Uma opção mundial - Ivan Illich



O mundo se uniformizou numas quantas décadas. As respostas humanas aos acontecimentos de todos os dias se tornaram standard. Embora os idiomas e os deuses ainda pareçam diferentes, a gente se une todos os dias à admirável maioria que marcha ao compasso do mesmo tambor.
interruptor de luz, junto à porta, substituiu as múltiplas formas como antigamente se acendiam os fogos, as velas, os candeeiros. O número de pessoas que ligam interruptores de luz triplicou no mundo em dez anos; o fluxo de água e o papel se converteram em condições essenciais para aliviar os intestinos. 

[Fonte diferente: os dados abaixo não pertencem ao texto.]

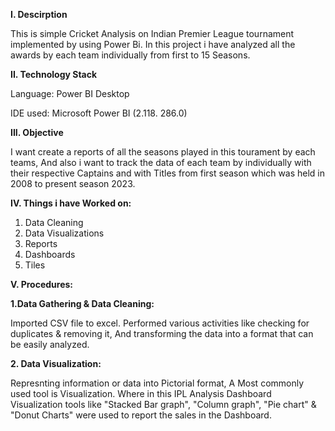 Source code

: 
**I. Descirption**

This is simple Cricket Analysis on Indian Premier League tournament implemented by using Power Bi. In this project i have analyzed all the awards
by each team individually from first to 15 Seasons.

**II. Technology Stack**

Language: Power BI Desktop

IDE used: Microsoft Power BI (2.118. 286.0)


**III. Objective**

I want create a reports of all the seasons played in this tourament by each teams, And also i want to track the data of each team by individually 
with their respective Captains and with Titles from first season which was held in 2008 to present season 2023.


**IV. Things i have Worked on:**

1. Data Cleaning
2. Data Visualizations
3. Reports
4. Dashboards
5. Tiles

**V. Procedures:**

**1.Data Gathering & Data Cleaning:**

Imported CSV file to excel. Performed various activities like checking for duplicates & removing it,
And transforming the data into a format that can be easily analyzed.

**2. Data Visualization:**

Represnting information or data into Pictorial format, A Most commonly used tool is Visualization. Where in this IPL Analysis
Dashboard Visualization tools like "Stacked Bar graph", "Column graph", "Pie chart" & "Donut Charts" were used to report
the sales in the Dashboard.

A luz que não provém das redes de alta voltagem e a higiene que exclui o papel higiênico vêm funcionando como medidores da pobreza de milhões de pessoas. A intromissão, sopotorífera às vezes, opaca outras, dos meios massivos de comunicação, penetra muito profundamente no bairro, no povoado, na sociedade, na escola. Os ruídos emitidos pelo locutor e os anunciadores de textos programados pervertem diariamente as palavras de uma linguagem falada, transformando-as em tijolos de mensagens em pacotes. Para que os nossos filhos hoje tenham a possibilidade de brincar num ambiente em que uma de cada dez palavras que ouvem lhes seja dirigida pessoalmente, eles devem estar isolados ou afastados no tempo, ou melhor, devem converter -se em marginais opulentos aos quais se proporciona cuidadosa proteção. Em qualquer parte do mundo pode-se notar um rápido enquistamento da aceitação disciplinada que caracteriza o auditório, o cliente, o comprador. A padronização da ação humana vai-se estendendo.

Torna-se evidente agora que o problema crítico que a maior parte das nações enfrenta é exatamente o mesmo: ou bem as pessoas se converterão em cifras de uma multidão condicionada que avança para uma dependência cada vez maior — e enfrentarão, portanto, batalhas selvagens para obter um mínimo das drogas que alimentam os seus hábitos — ou bem encontrarão o valor que é a única coisa que pode salvar no pânico; ou seja, manter -se sereno e buscar em torno outra saída que não seja o óbvio já marcado como saída. Entretanto, muitas pessoas às quais se diz que os bolivianos, os canadenses, os húngaros enfrentam todos a mesma opção fundamental, não só se sentem atingidas como também se ofendem profundamente. A idéia lhes parece não apenas louca, mas chocante. Não alcançam detectar a analogia nesta nova degradação amarga que vai permeando a fome do índio do Altiplano, a neurose do trabalhador de Amsterdã e a cínica corrupção do burocrata de Varsóvia.